Build Predictive Machine Learning with Flink | Workshop on Dec 18 | Register Now
It has only been two weeks since the inaugural Kafka Summit London, and I’m sure many of you who attended are still internalizing what you learned there. But what about the many tens of thousands in the Apache Kafka® Community who didn’t attend? Well, I have good news for you: session videos are available!
But first, let’s pause to remember a few stats that made this Summit so unforgettable.
Now then. About the videos. A complete playlist is available here, including sessions and keynotes both. Go there and check it out!

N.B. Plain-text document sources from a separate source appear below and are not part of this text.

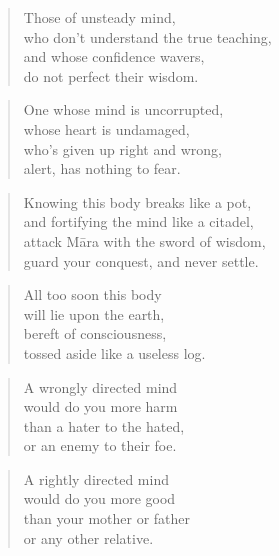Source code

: \documentclass[12pt,openany]{book}%
\begin{document}
\begin{verse}%
Those of unsteady mind, \\
who don’t understand the true teaching, \\
and whose confidence wavers, \\
do not perfect their wisdom. 

%
\end{verse}

\begin{verse}%
One whose mind is uncorrupted, \\
whose heart is undamaged, \\
who’s given up right and wrong, \\
alert, has nothing to fear. 

%
\end{verse}

\begin{verse}%
Knowing this body breaks like a pot, \\
and fortifying the mind like a citadel, \\
attack \textsanskrit{Māra} with the sword of wisdom, \\
guard your conquest, and never settle. 

%
\end{verse}

\begin{verse}%
All too soon this body \\
will lie upon the earth, \\
bereft of consciousness, \\
tossed aside like a useless log. 

%
\end{verse}

\begin{verse}%
A wrongly directed mind \\
would do you more harm \\
than a hater to the hated, \\
or an enemy to their foe. 

%
\end{verse}

\begin{verse}%
A rightly directed mind \\
would do you more good \\
than your mother or father \\
or any other relative. 

%
\end{verse}
\end{document}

If you want to get started on Summit videos, here’s Neha’s keynote entitled The Present and Future of the Streaming Platform:
That keynote defines a five-step adoption journey we observe organizations going through as they build streaming systems. (It’s interesting to follow along in the talk and ask yourself where you fit in.) First, you become aware of streaming as an architectural paradigm and build a pilot system. After that pilot succeeds, streaming goes live with the first production system. Third, the small production system spreads to an mission-critical application. Fourth, as the organization gains competence with the new platform and comes to depend more and more on the advantages conferred by a streaming platform, that mission-critical application is expanded to a global use case, where streaming data is produced and consumed across geographies. Finally, the organization learns that a streaming platform is the proper core on which to layer all of its applications and services, and the “central nervous system” metaphor of comprehensive streaming adoption finally becomes true. Streaming adoption, having begun with an idea and a pilot project, has finally transformed a business and its entire information architecture.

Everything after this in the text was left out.